Here in GÉANT we have 31 x MX480/960 routers, all acting as PE devices (no P devices), spanning Europe.

We run a large set of protocols and services (ie: some logical systems, many routing-instances, carrier-of-carriers, dual-stack, LDP, RSVP-TE, MSDP, PIM, etc. etc.).
We shift over 1 Tbps and though our number of 'customers' is few - maybe 5-10 homed per box - we're running upto 50,000 lines of config on some boxes.

So where do we stand on config automation?

Whilst we do use configuration templates, our ['customers'] requirements necessitate some exceptions in places.
Given our central position in connecting EU Research and Education networks together, and to the world, we are running quite a mix of services - production, pilot, experimental - and manual configuration direct on the CLI is the only game in town; why automate disposable config?
** Not to be confused with pure lab work - we have several labs, too, and appropriate divisions between lab and production.

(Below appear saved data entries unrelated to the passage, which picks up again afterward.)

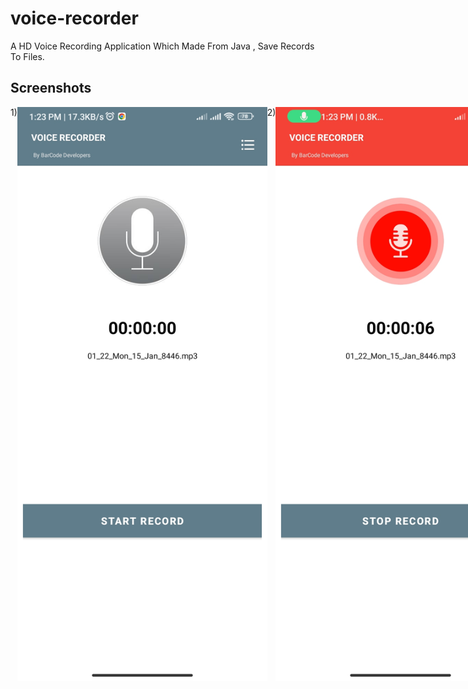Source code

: # voice-recorder
A HD Voice Recording Application Which Made From Java , Save Records To Files.

## Screenshots
<div style="display:flex;">
1)
<img src="/screenshots/Screenshot_2024_01_15_13_23_10_130_com_voice_recorder_barcode.jpg" alt="" style="width:400px; height:auto; object-fit:contain;">
2)
<img src="/screenshots/Screenshot_2024_01_15_13_23_16_922_com_voice_recorder_barcode.jpg" alt="" style="width:400px; height:auto; object-fit:contain;">
3)
<img src="/screenshots/Screenshot_2024_01_15_13_23_22_055_com_voice_recorder_barcode.jpg" alt="" style="width:400px; height:auto; object-fit:contain;">
4)
<img src="/screenshots/Screenshot_2024_01_15_13_23_27_185_com_voice_recorder_barcode.jpg" alt="" style="width:400px; height:auto; object-fit:contain;">
5)
<img src="/screenshots/Screenshot_2024_01_15_13_23_30_970_com_voice_recorder_barcode.jpg" alt="" style="width:400px; height:auto; object-fit:contain;">
</div>
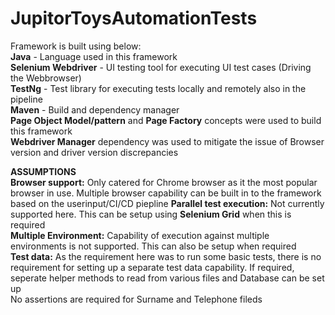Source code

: # JupitorToysAutomationTests
Framework is built using below:  
**Java** - Language used in this framework  
**Selenium Webdriver** - UI testing tool for executing UI test cases (Driving the Webbrowser)  
**TestNg** - Test library for executing tests locally and remotely also in the pipeline  
**Maven** - Build and dependency manager  
**Page Object Model/pattern** and **Page Factory** concepts were used to build this framework  
**Webdriver Manager** dependency was used to mitigate the issue of Browser version and driver version discrepancies  

**ASSUMPTIONS**  
**Browser support:** Only catered for Chrome browser as it the most popular browser in use. Multiple browser capability can be built in to the framework based on the userinput/CI/CD piepline
**Parallel test execution:** Not currently supported here. This can be setup using **Selenium Grid** when this is required  
**Multiple Environment:** Capability of execution against multiple environments is not supported. This can also be setup when required  
**Test data:** As the requirement here was to run some basic tests, there is no requirement for setting up a separate test data capability. If required, seperate helper methods to read from various files and Database can be set up  
No assertions are required for Surname and Telephone fileds  
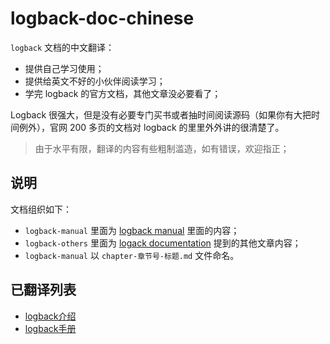 # logback-doc-chinese

`logback` 文档的中文翻译：

- 提供自己学习使用；
- 提供给英文不好的小伙伴阅读学习；
- 学完 logback 的官方文档，其他文章没必要看了；

Logback 很强大，但是没有必要专门买书或者抽时间阅读源码（如果你有大把时间例外），官网 200 多页的文档对 logback 的里里外外讲的很清楚了。

> 由于水平有限，翻译的内容有些粗制滥造，如有错误，欢迎指正；

## 说明

文档组织如下：

- `logback-manual` 里面为 [logback manual](https://logback.qos.ch/manual/index.html) 里面的内容；
- `logback-others` 里面为 [logack documentation](https://logback.qos.ch/documentation.html) 提到的其他文章内容；
- `logback-manual` 以 `chapter-章节号-标题.md` 文件命名。

## 已翻译列表

- [logback介绍](logback-introduction.md)
- [logback手册](logback-manual/chapter-0-logback-manual.md)
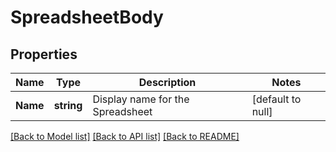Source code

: # SpreadsheetBody

## Properties
Name | Type | Description | Notes
------------ | ------------- | ------------- | -------------
**Name** | **string** | Display name for the Spreadsheet | [default to null]

[[Back to Model list]](../README.md#documentation-for-models) [[Back to API list]](../README.md#documentation-for-api-endpoints) [[Back to README]](../README.md)


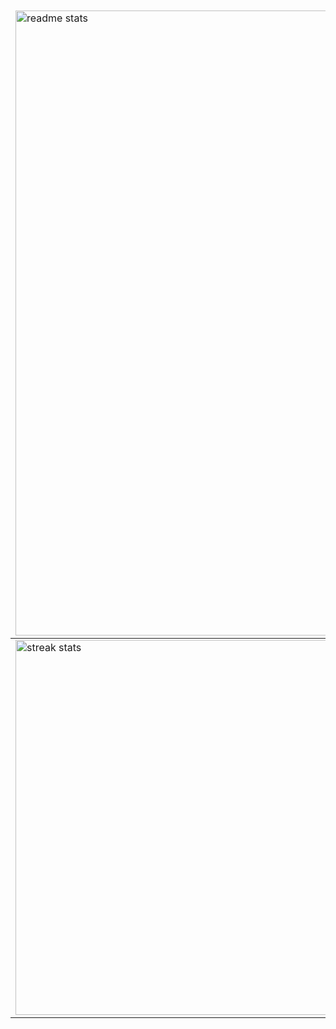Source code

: <table align="center">
  <thead>
    <tr>
      <td colspan="2">
        <img width="1000" src="https://github-readme-stats-salesp07.vercel.app/api?username=OuOSama&count_private=true&show_icons=true&theme=react&rank_icon=github&border_radius=20" alt="readme stats" />
      </td>
    </tr>
  </thead>
  <tbody>
    <tr>
      <td>
        <img width="600" src="https://github-readme-streak-stats-salesp07.vercel.app/?user=OuOSama&count_private=true&theme=react&border_radius=20" alt="streak stats" />
      </td>
      <td>
        <img width="500" src="https://github-readme-stats-salesp07.vercel.app/api/top-langs/?username=OuOSama&hide=HTML&langs_count=8&layout=compact&theme=react&border_radius=20&size_weight=0.5&count_weight=0.5&exclude_repo=github-readme-stats" alt="top langs" />
      </td>
    </tr>
  </tbody>
</table>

We are moving toward Ansible/git/Napalm/Bash glue scripts for chunks of configuration which seldom change, eg: chassis, routing-options, snmp, standard policies and filters, etc.
IE: We're going to automate the low-hanging fruit first, and expand from there.

RE: manual overwrites - What I'm going to POC is using the Junos 'protect' feature to block CLI users from futzing with what lives in git: when git repo is pushed to the routers, we'll unprotect and re-protect those stanzas. So, in an out of hours emergency, our NOC can still unprotect and overwrite anything they need to.
Alternatively, fixes they may wish to implement can be updated in git. The key thing at the outset is choice - you can do it the way you're used to, while you learn the new procedures, and there is no negative impact.

To ease the migration, learning, training, we plan to start slow and have the git push triggered by hand, rather than, say, cron.
We will have quasi-realtime automated diff reports so deviations are spotted same-day and can be addressed.
The idea is anyone making a change updates git then does a push (which also verifies).

Until we have that, we continue with our partial automation:

I've authored numerous scripts - the most commonly used have a web frontend - which take user input, populate templates, and offer to push to the chosen router(s).
For instance, all public and private peerings are 100% automated and populate data from peeringdb.com.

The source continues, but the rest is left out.